Purpose of review: This review explores the prevalence, clinical and radiographic signs, and treatment of temporomandibular joint arthritis in children with juvenile idiopathic arthritis.
Recent findings: Temporomandibular joint arthritis seems to be a more frequent manifestation in patients with juvenile idiopathic arthritis than previously believed, in part due to the paucity of clinical symptoms and poor sensitivity of conventional radiographs used for diagnosis. Antinuclear antibody positivity, early onset of disease, and presence of systemic or polyarticular disease are all risk factors for temporomandibular joint arthritis but may underpredict temporomandibular joint involvement in juvenile idiopathic arthritis. Magnetic resonance imaging enhanced with gadolinium is currently the gold standard in detection of temporomandibular joint arthritis, and treatment with intra-articular corticosteroids has been shown to be effective and safe, with minimal side effects.

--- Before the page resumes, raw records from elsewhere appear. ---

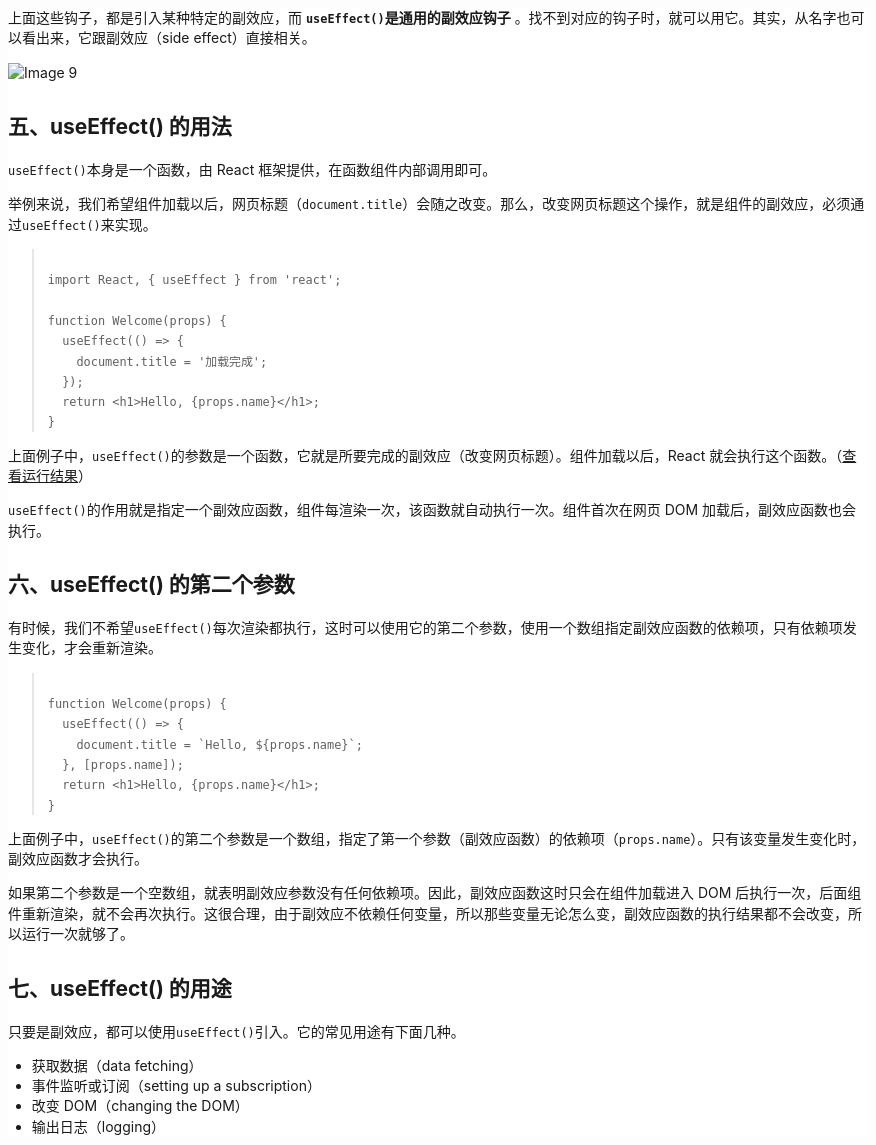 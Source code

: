 上面这些钩子，都是引入某种特定的副效应，而 **`useEffect()`是通用的副效应钩子** 。找不到对应的钩子时，就可以用它。其实，从名字也可以看出来，它跟副效应（side effect）直接相关。

![Image 9](https://www.wangbase.com/blogimg/asset/202009/bg2020091411.jpg)

五、useEffect() 的用法
-----------------

`useEffect()`本身是一个函数，由 React 框架提供，在函数组件内部调用即可。

举例来说，我们希望组件加载以后，网页标题（`document.title`）会随之改变。那么，改变网页标题这个操作，就是组件的副效应，必须通过`useEffect()`来实现。

> ```
> 
> import React, { useEffect } from 'react';
> 
> function Welcome(props) {
>   useEffect(() => {
>     document.title = '加载完成';
>   });
>   return <h1>Hello, {props.name}</h1>;
> }
> ```

上面例子中，`useEffect()`的参数是一个函数，它就是所要完成的副效应（改变网页标题）。组件加载以后，React 就会执行这个函数。（[查看运行结果](https://codesandbox.io/s/interesting-dubinsky-dx6oq?file=/src/index.js)）

`useEffect()`的作用就是指定一个副效应函数，组件每渲染一次，该函数就自动执行一次。组件首次在网页 DOM 加载后，副效应函数也会执行。

六、useEffect() 的第二个参数
--------------------

有时候，我们不希望`useEffect()`每次渲染都执行，这时可以使用它的第二个参数，使用一个数组指定副效应函数的依赖项，只有依赖项发生变化，才会重新渲染。

> ```
> 
> function Welcome(props) {
>   useEffect(() => {
>     document.title = `Hello, ${props.name}`;
>   }, [props.name]);
>   return <h1>Hello, {props.name}</h1>;
> }
> ```

上面例子中，`useEffect()`的第二个参数是一个数组，指定了第一个参数（副效应函数）的依赖项（`props.name`）。只有该变量发生变化时，副效应函数才会执行。

如果第二个参数是一个空数组，就表明副效应参数没有任何依赖项。因此，副效应函数这时只会在组件加载进入 DOM 后执行一次，后面组件重新渲染，就不会再次执行。这很合理，由于副效应不依赖任何变量，所以那些变量无论怎么变，副效应函数的执行结果都不会改变，所以运行一次就够了。

七、useEffect() 的用途
-----------------

只要是副效应，都可以使用`useEffect()`引入。它的常见用途有下面几种。

*   获取数据（data fetching）
*   事件监听或订阅（setting up a subscription）
*   改变 DOM（changing the DOM）
*   输出日志（logging）
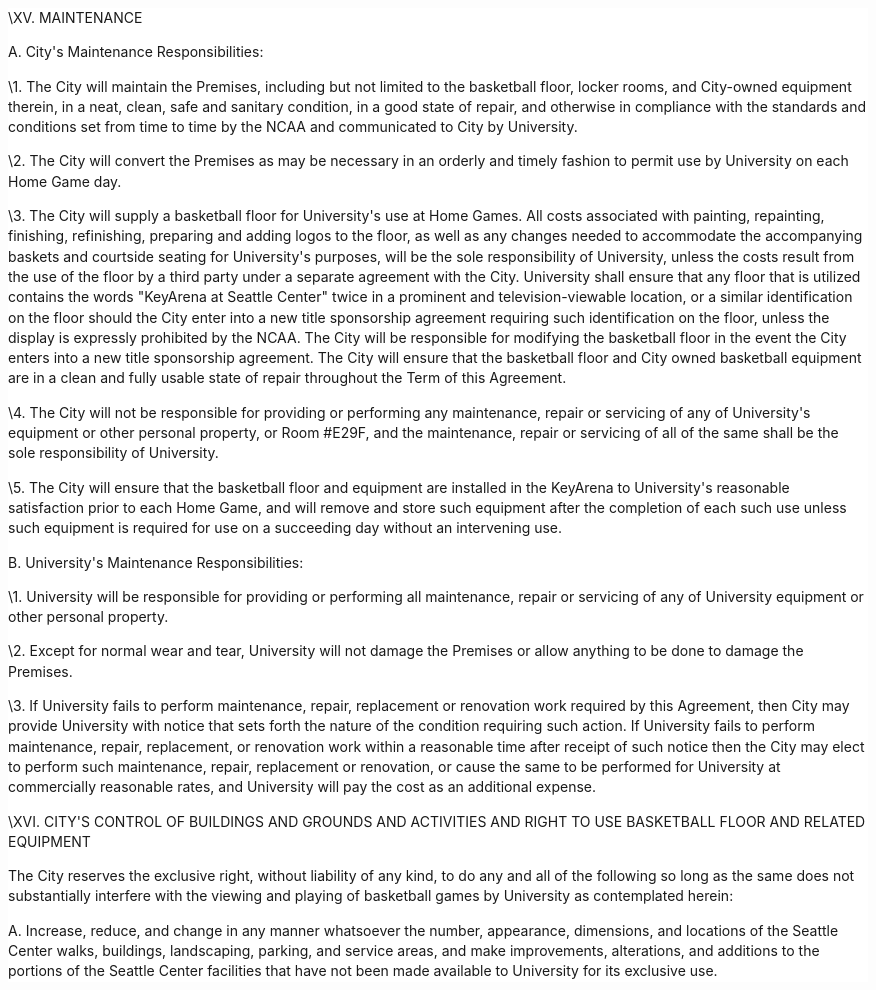 \XV. MAINTENANCE  
  
A. City's Maintenance Responsibilities:  
  
\1. The City will maintain the Premises, including but not limited to the basketball floor, locker rooms, and City-owned equipment therein, in a neat, clean, safe and sanitary condition, in a good state of repair, and otherwise in compliance with the standards and conditions set from time to time by the NCAA and communicated to City by University.  
  
\2. The City will convert the Premises as may be necessary in an orderly and timely fashion to permit use by University on each Home Game day.  
  
\3. The City will supply a basketball floor for University's use at Home Games. All costs associated with painting, repainting, finishing, refinishing, preparing and adding logos to the floor, as well as any changes needed to accommodate the accompanying baskets and courtside seating for University's purposes, will be the sole responsibility of University, unless the costs result from the use of the floor by a third party under a separate agreement with the City. University shall ensure that any floor that is utilized contains the words "KeyArena at Seattle Center" twice in a prominent and television-viewable location, or a similar identification on the floor should the City enter into a new title sponsorship agreement requiring such identification on the floor, unless the display is expressly prohibited by the NCAA. The City will be responsible for modifying the basketball floor in the event the City enters into a new title sponsorship agreement. The City will ensure that the basketball floor and City owned basketball equipment are in a clean and fully usable state of repair throughout the Term of this Agreement.  
  
\4. The City will not be responsible for providing or performing any maintenance, repair or servicing of any of University's equipment or other personal property, or Room \#E29F, and the maintenance, repair or servicing of all of the same shall be the sole responsibility of University.  
  
\5. The City will ensure that the basketball floor and equipment are installed in the KeyArena to University's reasonable satisfaction prior to each Home Game, and will remove and store such equipment after the completion of each such use unless such equipment is required for use on a succeeding day without an intervening use.  
  
B. University's Maintenance Responsibilities:  
  
\1. University will be responsible for providing or performing all maintenance, repair or servicing of any of University equipment or other personal property.  
  
\2. Except for normal wear and tear, University will not damage the Premises or allow anything to be done to damage the Premises.  
  
\3. If University fails to perform maintenance, repair, replacement or renovation work required by this Agreement, then City may provide University with notice that sets forth the nature of the condition requiring such action. If University fails to perform maintenance, repair, replacement, or renovation work within a reasonable time after receipt of such notice then the City may elect to perform such maintenance, repair, replacement or renovation, or cause the same to be performed for University at commercially reasonable rates, and University will pay the cost as an additional expense.  
  
\XVI. CITY'S CONTROL OF BUILDINGS AND GROUNDS AND ACTIVITIES AND RIGHT TO USE BASKETBALL FLOOR AND RELATED EQUIPMENT  
  
The City reserves the exclusive right, without liability of any kind, to do any and all of the following so long as the same does not substantially interfere with the viewing and playing of basketball games by University as contemplated herein:  
  
A. Increase, reduce, and change in any manner whatsoever the number, appearance, dimensions, and locations of the Seattle Center walks, buildings, landscaping, parking, and service areas, and make improvements, alterations, and additions to the portions of the Seattle Center facilities that have not been made available to University for its exclusive use.  
   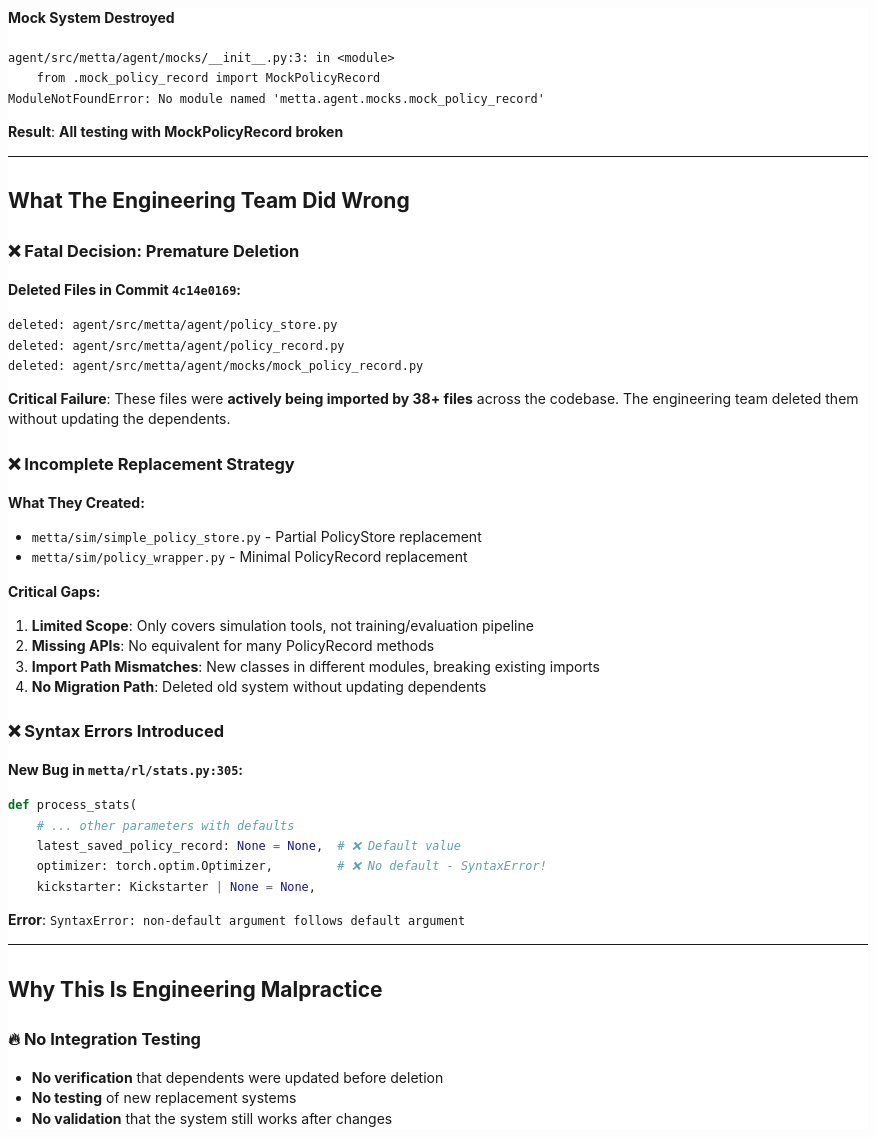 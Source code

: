#### **Mock System Destroyed**
```
agent/src/metta/agent/mocks/__init__.py:3: in <module>
    from .mock_policy_record import MockPolicyRecord
ModuleNotFoundError: No module named 'metta.agent.mocks.mock_policy_record'
```
**Result**: **All testing with MockPolicyRecord broken**

---

## What The Engineering Team Did Wrong

### ❌ **Fatal Decision: Premature Deletion**

**Deleted Files in Commit `4c14e0169`:**
```diff
deleted: agent/src/metta/agent/policy_store.py
deleted: agent/src/metta/agent/policy_record.py  
deleted: agent/src/metta/agent/mocks/mock_policy_record.py
```

**Critical Failure**: These files were **actively being imported by 38+ files** across the codebase. The engineering team deleted them without updating the dependents.

### ❌ **Incomplete Replacement Strategy**

**What They Created:**
- `metta/sim/simple_policy_store.py` - Partial PolicyStore replacement
- `metta/sim/policy_wrapper.py` - Minimal PolicyRecord replacement

**Critical Gaps:**
1. **Limited Scope**: Only covers simulation tools, not training/evaluation pipeline
2. **Missing APIs**: No equivalent for many PolicyRecord methods
3. **Import Path Mismatches**: New classes in different modules, breaking existing imports
4. **No Migration Path**: Deleted old system without updating dependents

### ❌ **Syntax Errors Introduced**

**New Bug in `metta/rl/stats.py:305`:**
```python
def process_stats(
    # ... other parameters with defaults
    latest_saved_policy_record: None = None,  # ❌ Default value
    optimizer: torch.optim.Optimizer,         # ❌ No default - SyntaxError!
    kickstarter: Kickstarter | None = None,
```
**Error**: `SyntaxError: non-default argument follows default argument`

---

## Why This Is Engineering Malpractice

### 🔥 **No Integration Testing**
- **No verification** that dependents were updated before deletion
- **No testing** of new replacement systems
- **No validation** that the system still works after changes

Summary: Given the paucity of clinical symptoms in temporomandibular joint arthritis, detection of temporomandibular joint inflammation using contrast-enhanced magnetic resonance imaging is essential for instituting appropriate therapy in a timely fashion. The use of intra-articular corticosteroids holds promise for control of temporomandibular joint inflammation and prevention of associated morbidities.